What I mean is, if someone is struck by lightning, can they be said to “have been lightninged”? Seems clumsy.
‘Struck’ is the verb. Possibly ‘lightningstruck’
There doesn’t necessarily exist a verb for every specific detailed kind of event - for example, there is no verb to describe someone being crushed by (specifically) a falling piano,
“Fried” is the verb I’d go with here.
In olden days the term was “thunderstruck”. I don’t think it’s in common usage anymore, at least in the US.
Lightened.
Ahaha.
It is, however, it’s taken on a new connotation. To be thunderstruck is to be jaw-droppingly shocked at something.
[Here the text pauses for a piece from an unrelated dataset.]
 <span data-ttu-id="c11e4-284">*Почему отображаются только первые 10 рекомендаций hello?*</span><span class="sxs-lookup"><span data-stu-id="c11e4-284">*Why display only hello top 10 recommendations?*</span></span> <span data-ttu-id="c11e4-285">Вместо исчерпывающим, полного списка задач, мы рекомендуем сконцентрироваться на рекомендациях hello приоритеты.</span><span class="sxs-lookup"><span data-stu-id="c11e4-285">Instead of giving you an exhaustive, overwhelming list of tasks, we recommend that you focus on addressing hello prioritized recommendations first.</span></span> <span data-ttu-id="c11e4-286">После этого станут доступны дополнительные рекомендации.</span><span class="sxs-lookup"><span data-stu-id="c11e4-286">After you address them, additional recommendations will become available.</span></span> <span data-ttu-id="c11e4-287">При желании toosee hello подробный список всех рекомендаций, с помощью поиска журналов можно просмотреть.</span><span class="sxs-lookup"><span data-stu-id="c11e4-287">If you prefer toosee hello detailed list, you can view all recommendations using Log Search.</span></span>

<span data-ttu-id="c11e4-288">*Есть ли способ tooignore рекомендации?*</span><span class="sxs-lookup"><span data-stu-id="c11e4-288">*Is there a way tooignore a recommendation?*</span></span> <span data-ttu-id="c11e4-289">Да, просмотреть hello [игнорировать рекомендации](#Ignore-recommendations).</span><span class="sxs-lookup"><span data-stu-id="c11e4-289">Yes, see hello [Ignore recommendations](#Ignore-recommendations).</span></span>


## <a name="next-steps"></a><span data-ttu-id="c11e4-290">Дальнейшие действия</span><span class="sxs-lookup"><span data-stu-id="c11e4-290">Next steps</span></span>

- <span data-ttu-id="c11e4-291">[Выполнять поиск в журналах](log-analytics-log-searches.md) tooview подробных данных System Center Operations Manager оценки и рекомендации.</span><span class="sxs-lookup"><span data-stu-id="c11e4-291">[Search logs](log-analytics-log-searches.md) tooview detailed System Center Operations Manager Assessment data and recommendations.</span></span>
Bob was thunderstruck when his friend, Joe, dove headfirst from the plane without his parachute.
Alice was, in turn, thunderstruck when her friend June was unexpectedly Joestruck.
Wait, such specific words are a bit cumbersome, no?
Manstruck, diverstruck, idiotstruck?
Zapped.
On a parallel note, what is the verb for ordinary lightning, no humans involved?
It is raining / It rained.
It is snowing / It snowed.
It is hailing / It hailed.
It is lightening? Lightning? / It lightened? It lightninged?
If you HAD to use Lightning on its own I’d go with is/was/will be Lightning for all tenses. Though generally I’d favor dodging it by using “stormy” or “shot lightning out of his hands” or other such imagery that keeps it a noun as it’s a bit clunky.
Enlightened?
It thundered - the lightning is implied. Similarly, stormy weather may be described as ‘thundery’ - not ‘lightningy’.
This entry shows thunderstruck to be both adjective and verb; however, the way it’s been used above is as an adjective.
Think of lightening as a projectile of energy, then you get struck by it.
After all, you don’t get ‘bulleted’, you get shot or hit.
I think “coyoteed” is appropriate here. Although typically a safe or anvil is implied, a piano is still acceptable usage.
Or perhaps “Looney Tooned.”
Organized?
do there need to be verbs?
Lightninging. If it’s really bad, lightninginging.
Verbs important if you understood and not confusion.